Method for Creating Data Transfer Packets With Embedded Management Information

Description

BACKGROUND OF THE INVENTION

1. Field of the Invention

The present invention relates to digital communication systems and, more specifically, to an enhancement for multi-lane digital communications protocols.

2. Description of the Prior Art

Multi-lane digital communications systems allow computer processors to communicate with a variety of other devices in a highly flexible manner. Such systems employ a plurality of different data channels (sometimes referred to as “lanes”) that communicate with all of the devices in a network. A lane is a serial point-to-point connection that connects a “root” device to an “endpoint” device. The lanes can be configured as serial data channels, or they can be grouped together to act as parallel data busses, depending on the requirements of the specific device connected to the system.

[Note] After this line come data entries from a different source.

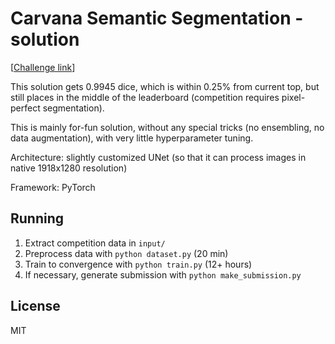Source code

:# Carvana Semantic Segmentation - solution

[[Challenge link](https://www.kaggle.com/c/carvana-image-masking-challenge)]

This solution gets 0.9945 dice, which is within 0.25% from current top, but still places in the middle of the leaderboard (competition requires pixel-perfect segmentation). 

This is mainly for-fun solution, without any special tricks (no ensembling, no data augmentation), with very little hyperparameter tuning.

Architecture: slightly customized UNet (so that it can process images in native 1918x1280 resolution)

Framework: PyTorch

## Running

1. Extract competition data in `input/`
2. Preprocess data with `python dataset.py` (20 min)
3. Train to convergence with `python train.py` (12+ hours)
4. If necessary, generate submission with `python make_submission.py`

## License
MIT
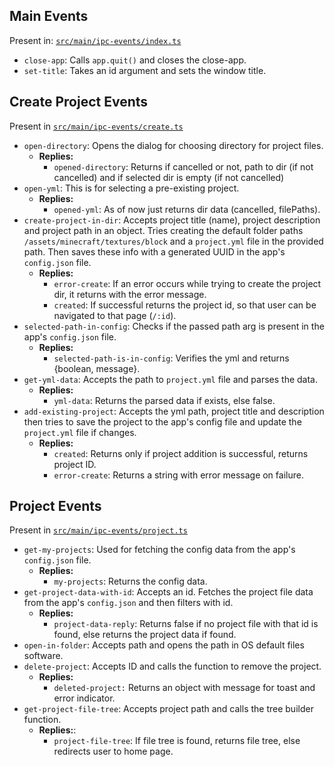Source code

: ## Main Events

Present in: [`src/main/ipc-events/index.ts`](/src/main/ipc-events/index.ts)

- `close-app`: Calls `app.quit()` and closes the close-app.
- `set-title`: Takes an id argument and sets the window title.

## Create Project Events

Present in [`src/main/ipc-events/create.ts`](/src/main/ipc-events/create.ts)

- `open-directory`: Opens the dialog for choosing directory for project files.
  - **Replies:**
    - `opened-directory`: Returns if cancelled or not, path to dir (if not cancelled) and if selected dir is empty (if not cancelled)
- `open-yml`: This is for selecting a pre-existing project.
  - **Replies:**
    - `opened-yml`: As of now just returns dir data (cancelled, filePaths).
- `create-project-in-dir`: Accepts project title (name), project description and project path in an object. Tries creating the default folder paths `/assets/minecraft/textures/block` and a `project.yml` file in the provided path. Then saves these info with a generated UUID in the app's `config.json` file.
  - **Replies:**
    - `error-create`: If an error occurs while trying to create the project dir, it returns with the error message.
    - `created`: If successful returns the project id, so that user can be navigated to that page (`/:id`).
- `selected-path-in-config`: Checks if the passed path arg is present in the app's `config.json` file.
  - **Replies:**
    - `selected-path-is-in-config`: Verifies the yml and returns {boolean, message}.
- `get-yml-data`: Accepts the path to `project.yml` file and parses the data.
  - **Replies:**
    - `yml-data`: Returns the parsed data if exists, else false.
- `add-existing-project`: Accepts the yml path, project title and description then tries to save the project to the app's config file and update the `project.yml` file if changes.
  - **Replies:**
    - `created`: Returns only if project addition is successful, returns project ID.
    - `error-create`: Returns a string with error message on failure.

## Project Events

Present in [`src/main/ipc-events/project.ts`](/src/main/ipc-events/project.ts)

- `get-my-projects`: Used for fetching the config data from the app's `config.json` file.
  - **Replies:**
    - `my-projects`: Returns the config data.
- `get-project-data-with-id`: Accepts an id. Fetches the project file data from the app's `config.json` and then filters with id.
  - **Replies:**
    - `project-data-reply`: Returns false if no project file with that id is found, else returns the project data if found.
- `open-in-folder`: Accepts path and opens the path in OS default files software.
- `delete-project`: Accepts ID and calls the function to remove the project.
  - **Replies:**
    - `deleted-project:` Returns an object with message for toast and error indicator.
- `get-project-file-tree`: Accepts project path and calls the tree builder function.
  - **Replies:**:
    - `project-file-tree`: If file tree is found, returns file tree, else redirects user to home page.
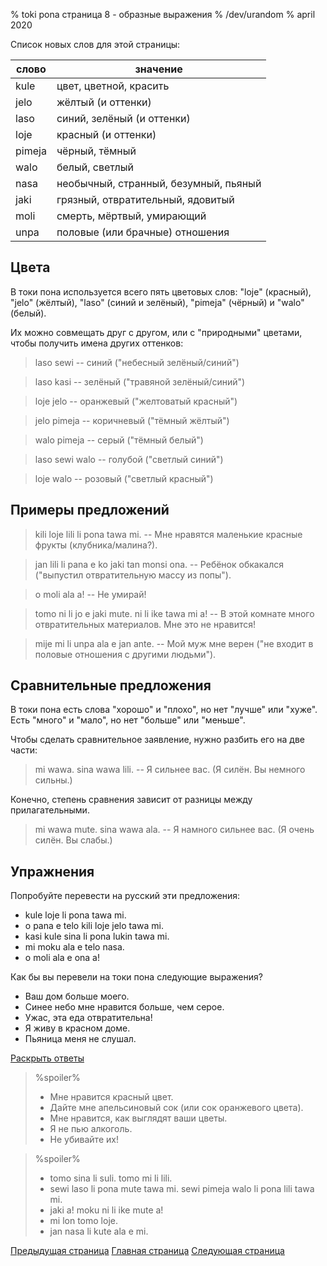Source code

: % toki pona страница 8 - образные выражения
% /dev/urandom
% april 2020

Список новых слов для этой страницы:

| слово     | значение                                |
|-----------|-----------------------------------------|
| kule      | цвет, цветной, красить                  |
| jelo      | жёлтый (и оттенки)                      |
| laso      | синий, зелёный (и оттенки)              |
| loje      | красный (и оттенки)                     |
| pimeja    | чёрный, тёмный                          |
| walo      | белый, светлый                          |
| nasa      | необычный, странный, безумный, пьяный   |
| jaki      | грязный, отвратительный, ядовитый       |
| moli      | смерть, мёртвый, умирающий              |
| unpa      | половые (или брачные) отношения         |

## Цвета

В токи пона используется всего пять цветовых слов: "loje" (красный), "jelo" (жёлтый), "laso" (синий и зелёный), "pimeja" (чёрный) и "walo" (белый).

Их можно совмещать друг с другом, или с "природными" цветами, чтобы получить имена других оттенков:

> laso sewi -- синий ("небесный зелёный/синий")

> laso kasi -- зелёный ("травяной зелёный/синий")

> loje jelo -- оранжевый ("желтоватый красный")

> jelo pimeja -- коричневый ("тёмный жёлтый")

> walo pimeja -- серый ("тёмный белый")

> laso sewi walo -- голубой ("светлый синий")

> loje walo -- розовый ("светлый красный")

## Примеры предложений

> kili loje lili li pona tawa mi. -- Мне нравятся маленькие красные фрукты (клубника/малина?).

> jan lili li pana e ko jaki tan monsi ona. -- Ребёнок обкакался ("выпустил отвратительную массу из попы").

> o moli ala a! -- Не умирай!

> tomo ni li jo e jaki mute. ni li ike tawa mi a! -- В этой комнате много отвратительных материалов. Мне это не нравится!

> mije mi li unpa ala e jan ante. -- Мой муж мне верен ("не входит в половые отношения с другими людьми").

## Сравнительные предложения

В токи пона есть слова "хорошо" и "плохо", но нет "лучше" или "хуже". Есть
"много" и "мало", но нет "больше" или "меньше".

Чтобы сделать сравнительное заявление, нужно разбить его на две части:

> mi wawa. sina wawa lili. -- Я сильнее вас. (Я силён. Вы немного сильны.)

Конечно, степень сравнения зависит от разницы между прилагательными.

> mi wawa mute. sina wawa ala. -- Я намного сильнее вас. (Я очень силён. Вы
> слабы.) 

## Упражнения

Попробуйте перевести на русский эти предложения:

* kule loje li pona tawa mi.
* o pana e telo kili loje jelo tawa mi. 
* kasi kule sina li pona lukin tawa mi.
* mi moku ala e telo nasa.
* o moli ala e ona a!

Как бы вы перевели на токи пона следующие выражения?

* Ваш дом больше моего.
* Синее небо мне нравится больше, чем серое.
* Ужас, эта еда отвратительна!
* Я живу в красном доме.
* Пьяница меня не слушал.

<a name="answers" href="#answers" onclick="revealSpoilers();">Раскрыть ответы</a>

> %spoiler%
> * Мне нравится красный цвет.
> * Дайте мне апельсиновый сок (или сок оранжевого цвета).
> * Мне нравится, как выглядят ваши цветы.
> * Я не пью алкоголь.
> * Не убивайте их!

> %spoiler%
> * tomo sina li suli. tomo mi li lili.
> * sewi laso li pona mute tawa mi. sewi pimeja walo li pona lili tawa mi.
> * jaki a! moku ni li ike mute a!
> * mi lon tomo loje.
> * jan nasa li kute ala e mi.

[Предыдущая страница](ru_7.html) [Главная страница](ru_index.html) [Следующая
страница](ru_9.html)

One type of multi-lane digital communication system is referred to as “PCI Express.” PCI Express is a digital communications standard that allows expansion cards to be added to a computer system. The first generation of PCI Express allows data transfer over 32 different lanes. Each allows a data transfer rate of 250 MB per second and, thus, the total data transfer rate for all lanes is 8 GB per second (other generations will have different data transfer rates). PCI Express also includes a plurality of serial interconnects. A single hub with many pins connects a central unit (such as the mother board of a computer) to the PCI Express bus.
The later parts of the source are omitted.